Ich werde jetzt mal mit eingeschlagenen Lenker an Wand anlehnen anfangen und dann auf ein Backstein oder so umsteigen.
Ich habe bislang mit geraden Lenke vor der Wand geübt und wollte das jetzt direkt ohne Wand machen. Waren wohl ein paar Schritte zuviel auf einmal.
Also Danke habt mir erst mal weitergeholfen.  ?


----------



## MTB-News.de




----------



## ron101 (15. August 2020)

Ich würde das ohne Wand üben, lieber nur die 10 Sek. ohne Wand ausdehen, als minuten weise an der Wand üben.


----------



## Black-Under (15. August 2020)

ron101 schrieb:


> Ich würde das ohne Wand üben, lieber nur die 10 Sek. ohne Wand ausdehen, als minuten weise an der Wand üben.
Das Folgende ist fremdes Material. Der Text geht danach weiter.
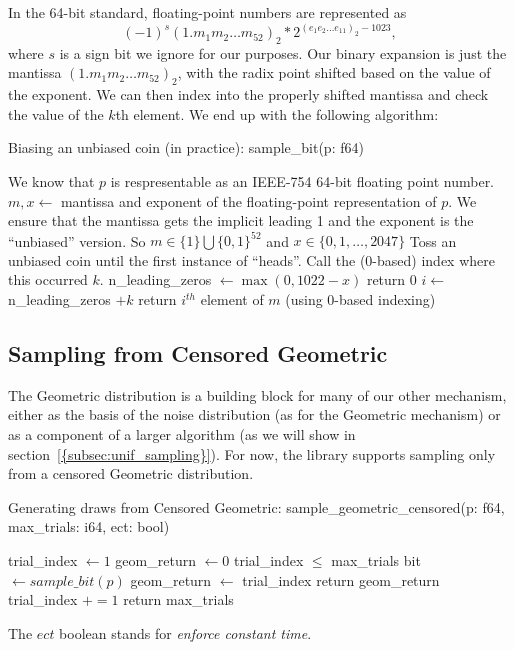 \documentclass[11pt]{scrartcl} %
\begin{document}
In the 64-bit standard, floating-point numbers are represented as
\[ (-1)^s(1.m_1m_2 \hdots m_{52})_2 * 2^{(e_{1}e_2 \hdots e_{11})_2 - 1023}, \]
where $s$ is a sign bit we ignore for our purposes.
Our binary expansion is just the mantissa $(1.m_1m_2 \hdots m_{52})_2$, with
the radix point shifted based on the value of the exponent.
We can then index into the properly shifted mantissa and check the value of the $k$th element.
We end up with the following algorithm:
\begin{algorithm}[H]
	\caption{Biasing an unbiased coin (in practice): \newline sample\_bit(p: f64)}
	\label{alg:biasing_a_coin_practice}
	\begin{algorithmic}[1]
		\State We know that $p$ is respresentable as an IEEE-754 64-bit floating point number.
		\State $m, x \gets $ mantissa and exponent of the floating-point representation of $p$. 
		We ensure that the mantissa gets the implicit leading 1 and the exponent is the ``unbiased'' version.
		So $m \in \{1\} \bigcup \{0, 1\}^{52}$ and $x \in \{0, 1, \hdots, 2047\}$
		\State Toss an unbiased coin until the first instance of ``heads''. Call the (0-based) index where this occurred $k$.
		\State n\_leading\_zeros $\gets \max(0, 1022 - x)$
			\State return 0
		\Else
			\State $i \gets$ n\_leading\_zeros $+ k$
			\State return $i^{th}$ element of $m$ (using 0-based indexing)
		\EndIf
	\end{algorithmic}
\end{algorithm}

\subsection{Sampling from Censored Geometric}
The Geometric distribution is a building block for many of our other mechanism, either as the basis of the 
noise distribution (as for the Geometric mechanism) or as a component of a larger algorithm (as we will show in 
section~\ref{{subsec:unif_sampling}}). For now, the library supports sampling only from a censored Geometric distribution. 
\begin{algorithm}[H]
	\caption{Generating draws from Censored Geometric: \newline sample\_geometric\_censored(p: f64, max\_trials: i64, ect: bool)}
	\label{alg:censored_geom_p}
	\begin{algorithmic}[1]
		\State trial\_index $\gets 1$
		\State geom\_return $\gets 0$
		\While trial\_index $\leq$ max\_trials
			\State bit $\gets sample\_bit(p)$
				 
					\State geom\_return $\gets$ trial\_index
						\State return geom\_return
					\EndIf
				\EndIf
			\Else
				\State trial\_index $+= 1$
			\EndIf
		\EndWhile
		 
			\State return max\_trials 
		\EndIf
	\end{algorithmic}
\end{algorithm}
The $ect$ boolean stands for \emph{enforce constant time}. 
\end{document}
ich mache das jetzt wie im Video, mit eingeschlagenen Vorderrad an der Wand war anfangs für mich schwerer als mit geraden VR. Jetzt geht an der Wand ohne Bremse und nur mit zeitweiligen Kontakt schon fast eine Minute. 
Als nächstes kommt ein Ziegelstein.......im Moment mach ich schnell Fortschritte bin echt happy.  
Ich glaube auch dass mir das auch im Trail beim fahren hilft wenn man weiß dass man sogar kurz stehen kann. Wir werden sehen.


----------



## dopero (15. August 2020)

Unbedingt extra für den Trackstand ein spezielles Rad anschaffen!  






Die Wand war vermutlich für den Anfang nicht ideal, Du hast Dich an der immer angelehnt. Das musst Du Dir halt jetzt abgewöhnen.


----------



## Black-Under (15. August 2020)

dopero schrieb:


> Unbedingt extra für den Trackstand ein spezielles Rad anschaffen!


Muss ich mir dann auch so einen Bauch antrainieren? 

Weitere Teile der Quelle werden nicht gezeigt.